### WORK ITEM
Retype each of the records below exactly, leaving the pictures out.

### Document images with source code
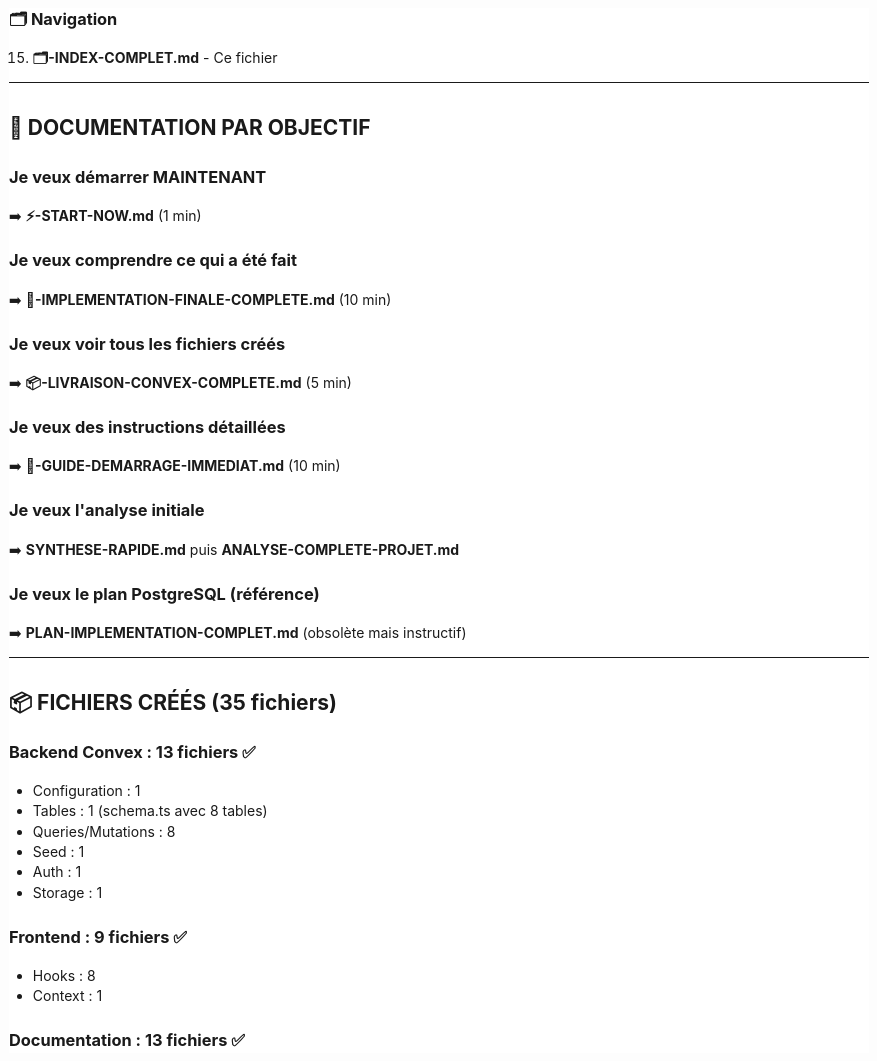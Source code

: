 ### 🗂️ Navigation

15. **🗂️-INDEX-COMPLET.md** - Ce fichier

---

## 🎯 DOCUMENTATION PAR OBJECTIF

### Je veux démarrer MAINTENANT

➡️ **⚡-START-NOW.md** (1 min)

### Je veux comprendre ce qui a été fait

➡️ **🎉-IMPLEMENTATION-FINALE-COMPLETE.md** (10 min)

### Je veux voir tous les fichiers créés

➡️ **📦-LIVRAISON-CONVEX-COMPLETE.md** (5 min)

### Je veux des instructions détaillées

➡️ **📖-GUIDE-DEMARRAGE-IMMEDIAT.md** (10 min)

### Je veux l'analyse initiale

➡️ **SYNTHESE-RAPIDE.md** puis **ANALYSE-COMPLETE-PROJET.md**

### Je veux le plan PostgreSQL (référence)

➡️ **PLAN-IMPLEMENTATION-COMPLET.md** (obsolète mais instructif)

---

## 📦 FICHIERS CRÉÉS (35 fichiers)

### Backend Convex : 13 fichiers ✅

- Configuration : 1
- Tables : 1 (schema.ts avec 8 tables)
- Queries/Mutations : 8
- Seed : 1
- Auth : 1
- Storage : 1

### Frontend : 9 fichiers ✅

- Hooks : 8
- Context : 1

### Documentation : 13 fichiers ✅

### TASK ANSWER
Source code

: ### 🗂️ Navigation

15. **🗂️-INDEX-COMPLET.md** - Ce fichier

---

## 🎯 DOCUMENTATION PAR OBJECTIF

### Je veux démarrer MAINTENANT

➡️ **⚡-START-NOW.md** (1 min)

### Je veux comprendre ce qui a été fait

➡️ **🎉-IMPLEMENTATION-FINALE-COMPLETE.md** (10 min)

### Je veux voir tous les fichiers créés

➡️ **📦-LIVRAISON-CONVEX-COMPLETE.md** (5 min)

### Je veux des instructions détaillées

➡️ **📖-GUIDE-DEMARRAGE-IMMEDIAT.md** (10 min)

### Je veux l'analyse initiale

➡️ **SYNTHESE-RAPIDE.md** puis **ANALYSE-COMPLETE-PROJET.md**

### Je veux le plan PostgreSQL (référence)

➡️ **PLAN-IMPLEMENTATION-COMPLET.md** (obsolète mais instructif)

---

## 📦 FICHIERS CRÉÉS (35 fichiers)

### Backend Convex : 13 fichiers ✅

- Configuration : 1
- Tables : 1 (schema.ts avec 8 tables)
- Queries/Mutations : 8
- Seed : 1
- Auth : 1
- Storage : 1

### Frontend : 9 fichiers ✅

- Hooks : 8
- Context : 1

### Documentation : 13 fichiers ✅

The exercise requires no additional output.